Primate offers no frills intensity; the story is simple and straightforward by design. So much so that many plot or character details get dropped to streamline the terror. And Roberts delivers on the horror. Ben is practical, spectacularly crafted by Millennium FX, and played by movement specialist Miguel Torres Umba. The chimp’s quick but potent transformation from sweet pet to terrifying monster serves as the film’s biggest asset, enhanced by chilling shot composition and expert pacing that tests even the steeliest of nerves.
At its core, Roberts’ latest is a lean, mean horror throwback, wearing its influences on its sleeves while managing to inject enough freshness into the familiar concept through slick technical precision and a constant mounting of dread and death. It’s also not without humor. Primate may take its crazed beast with utmost seriousness, but it’s not afraid to get playful with its concept either.

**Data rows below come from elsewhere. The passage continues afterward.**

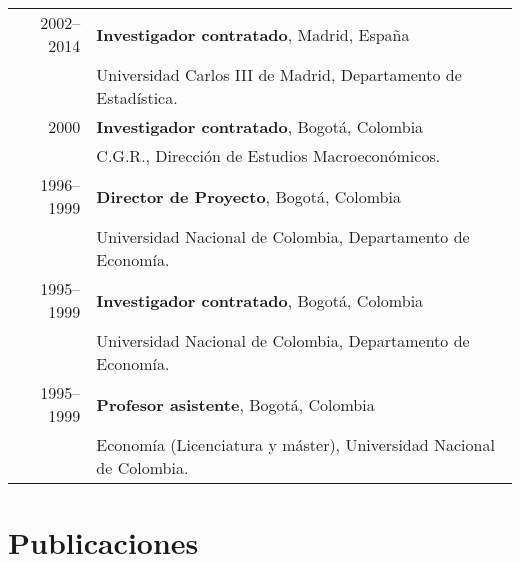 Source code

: \documentclass[11pt]{article}\usepackage[]{graphicx}\usepackage[]{color}
\begin{document}
\begin{tabular}{rl{-2cm}}

2002--2014 &  \textbf{Investigador contratado}, Madrid, España\\
& Universidad Carlos III de Madrid, Departamento de Estadística.\\

2000 & \textbf{Investigador contratado}, Bogotá, Colombia\\
& C.G.R., Dirección de Estudios Macroeconómicos.\\

1996--1999 & \textbf{Director de Proyecto}, Bogotá, Colombia\\
& Universidad Nacional de Colombia, Departamento de Economía.\\

1995--1999 & \textbf{Investigador contratado}, Bogotá, Colombia\\
& Universidad Nacional de Colombia, Departamento de Economía.}\\

1995--1999 & \textbf{Profesor asistente}, Bogotá, Colombia\\
& Economía (Licenciatura y máster), Universidad Nacional de Colombia.\\

\end{tabular}
\vspace{10pt}

\clearpage
\section{Publicaciones}
\end{document}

That the horror takes precedence means that some of the plot unravels the more you dwell on it, and it’s perhaps a bit over simplistic to the point of nearly switching allegiances to root for the rabid chimp, but Primate more than achieves its purpose as an edge-of-your-seat experience. Roberts ups the ante on his previous creature features, 47 Meters Down and its sequel, with more style, energetic set pieces, and one impressive killer chimp.
Sequoyah does make for a winsome enough heroine to maintain the high-stakes survival thrills, but the true star here is Ben, and the stunning creature performance and practical effects that bring him to life. Primate may not ultimately impress for originality, but as an old school animal attack creature feature, it’s an adrenaline rush of fun.
Primate made its World Premiere at Fantastic Fest and releases in theaters on January 9, 2026.